Lay & Wheeler really needs no introduction. With over 150 years of trading history, a foothold in London with its city wine bar and restaurant, impressive storage facilities at Burton upon Trent and an active tasting program Lay & Wheeler must be one of the UK's best known independent merchants.

One of many dates in their tasting calendar is the annual Christmas tasting in Edinburgh, an event which afforded me the opportunity to take a look at nearly 40 wines from the current Lay & Wheeler range. All 40 wines were plucked from the current Top 100 Wines for Drinking list, a Lay & Wheeler selection of wines that are good to go. In most cases these wines are indeed ready, although one or two of the wines - the 2006 Billaud-Simon Chablis Premier Cru Mont de Milieu, for instance - plainly needed more time.

The notes below are organised according to region or country of origin, and not in the order the wines were tasted (sometimes my notes reflect this when I refer to the wine just tasted). I began with a selection of whites all of which were impressive; these included the 2005 Semillon from Moss Wood, the 2005 Pinot Gris Pfleck from Barmes-Buecher and the 2007 Naia from Bodegas Naia. Equally enticing were two wines made using varieties with which I am wholly unfamiliar, namely the 2007 Voerzio Roero Arneis Bricco Capellania and the 2007 Classico Godello from Viña Somoza (the varieties here, in case you have trouble picking them out, are Roero Arneis and Godello - I hadn't even heard of latter). There wasn't a single disappointment among them; it was quite a way to begin the evening.

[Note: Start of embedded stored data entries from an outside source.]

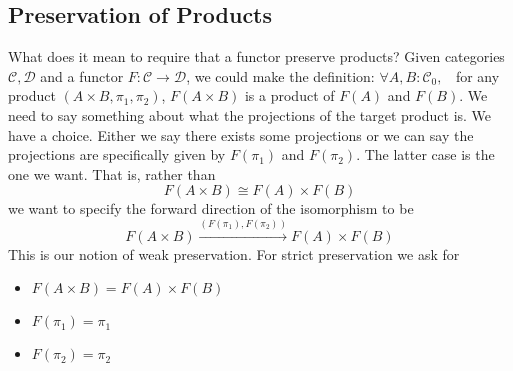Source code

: \documentclass[12pt]{article}
\theoremstyle{definition}
\newcommand{\cat}{\mathcal}
\begin{document}
\subsection{Preservation of Products}
What does it mean to require that a functor preserve products?
Given categories $\cat C, \cat D$ and a functor $F : \cat C \to \cat D$, we could make the definition:
    $\forall A, B : \cat C_0, \;\;$ for any product $(A \times B, \pi_1, \pi_2)$, $F(A\times B)$ is a product of $F(A)$ and $F(B)$. We need to say something about what the projections of the target product is. We have a choice. Either we say there exists some projections or we can say the projections are specifically given by $F(\pi_1)$ and $F(\pi_2)$. The latter case is the one we want. That is, rather than 
    \[
     F(A \times B) \cong F(A) \times F(B)    
    \]
    we want to specify the forward direction of the isomorphism to be 
    \[
      F(A \times B) \xrightarrow{(F(\pi_1),F(\pi_2))} F(A) \times F(B)
    \]
This is our notion of weak preservation. For strict preservation we ask for 
\begin{itemize}
    \item $F(A\times B) = F(A)\times F(B)$
    \item $F(\pi_1) = \pi_1 $
    \item $F(\pi_2) = \pi_2$
\end{itemize}
\end{document}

I start my notes with the sparkling and white wines, including sweet wines. Prices given are from the Lay & Wheeler 2008 wine list, and I have also included wine-searcher links for transparency. In part 2 are my notes on the red wines. (2/12/08)

Tasting Notes - Sparkling & White Wines

Tasted in November 2008. Click for stockists.

Champagne

Michel Guilleminot Champagne Brut NV: This has an attractive nose, although it is very much in the lean, minerally, chalky arena. Coming in at the edges are little notes of honey, yeast, toffee and polished wood, but these elements are all very subtle and fleeting at present; with a few more months in bottle I suspect they will be more prominent. The palate has a gentle mousse, soft and appropriate acidity and overall this makes nice drinking. 15/20 (£18.25)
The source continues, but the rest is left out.